#### [YOUR TASK]
Beginning with the line that contains "that do not commute." in the material below, print each line exactly until the line that contains "We hypothesize that" has been printed, then stop.

────────────────

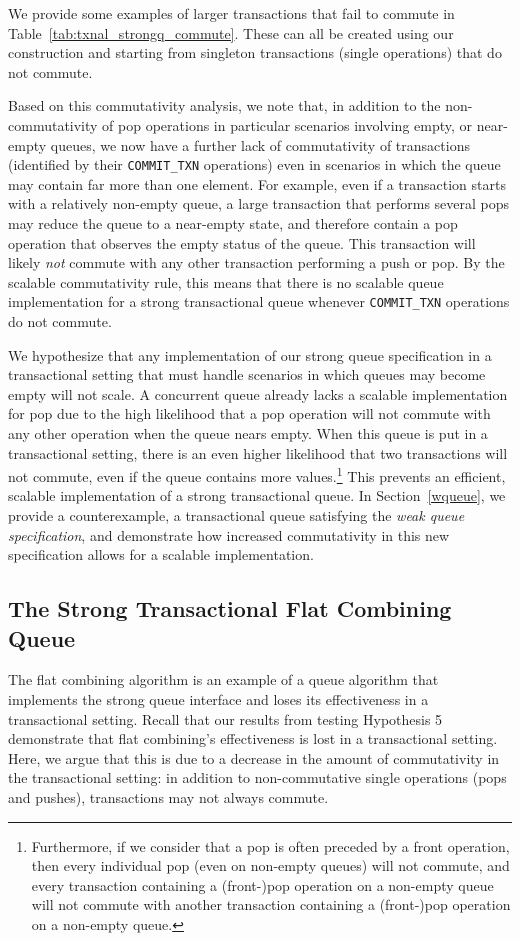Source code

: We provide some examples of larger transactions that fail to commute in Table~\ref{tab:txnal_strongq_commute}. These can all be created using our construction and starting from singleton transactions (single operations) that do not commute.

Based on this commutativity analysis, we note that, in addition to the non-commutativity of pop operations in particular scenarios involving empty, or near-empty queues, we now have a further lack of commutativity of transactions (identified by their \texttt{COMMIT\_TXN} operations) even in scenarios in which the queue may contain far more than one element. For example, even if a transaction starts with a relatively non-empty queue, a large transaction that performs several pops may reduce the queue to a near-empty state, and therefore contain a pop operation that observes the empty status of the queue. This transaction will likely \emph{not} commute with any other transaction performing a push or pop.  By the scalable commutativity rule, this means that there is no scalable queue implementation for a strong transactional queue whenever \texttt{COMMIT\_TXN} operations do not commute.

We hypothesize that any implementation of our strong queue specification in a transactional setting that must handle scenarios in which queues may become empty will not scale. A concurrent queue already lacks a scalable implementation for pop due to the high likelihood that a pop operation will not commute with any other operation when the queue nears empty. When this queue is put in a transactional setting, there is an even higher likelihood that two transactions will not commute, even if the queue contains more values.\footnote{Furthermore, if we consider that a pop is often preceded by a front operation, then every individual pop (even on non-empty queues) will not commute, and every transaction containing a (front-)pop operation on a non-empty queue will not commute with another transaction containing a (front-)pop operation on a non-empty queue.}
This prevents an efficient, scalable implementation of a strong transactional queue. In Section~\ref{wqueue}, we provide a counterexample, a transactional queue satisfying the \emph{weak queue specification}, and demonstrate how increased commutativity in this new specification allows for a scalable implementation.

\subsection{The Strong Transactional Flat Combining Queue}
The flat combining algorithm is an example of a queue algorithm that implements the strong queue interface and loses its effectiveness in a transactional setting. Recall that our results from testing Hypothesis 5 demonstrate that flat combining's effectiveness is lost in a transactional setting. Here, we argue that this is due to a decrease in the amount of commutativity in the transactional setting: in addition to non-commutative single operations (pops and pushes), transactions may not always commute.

────────────────

#### [EXERCISE SOLUTION]
: We provide some examples of larger transactions that fail to commute in Table~\ref{tab:txnal_strongq_commute}. These can all be created using our construction and starting from singleton transactions (single operations) that do not commute.

Based on this commutativity analysis, we note that, in addition to the non-commutativity of pop operations in particular scenarios involving empty, or near-empty queues, we now have a further lack of commutativity of transactions (identified by their \texttt{COMMIT\_TXN} operations) even in scenarios in which the queue may contain far more than one element. For example, even if a transaction starts with a relatively non-empty queue, a large transaction that performs several pops may reduce the queue to a near-empty state, and therefore contain a pop operation that observes the empty status of the queue. This transaction will likely \emph{not} commute with any other transaction performing a push or pop.  By the scalable commutativity rule, this means that there is no scalable queue implementation for a strong transactional queue whenever \texttt{COMMIT\_TXN} operations do not commute.

We hypothesize that any implementation of our strong queue specification in a transactional setting that must handle scenarios in which queues may become empty will not scale. A concurrent queue already lacks a scalable implementation for pop due to the high likelihood that a pop operation will not commute with any other operation when the queue nears empty. When this queue is put in a transactional setting, there is an even higher likelihood that two transactions will not commute, even if the queue contains more values.\footnote{Furthermore, if we consider that a pop is often preceded by a front operation, then every individual pop (even on non-empty queues) will not commute, and every transaction containing a (front-)pop operation on a non-empty queue will not commute with another transaction containing a (front-)pop operation on a non-empty queue.}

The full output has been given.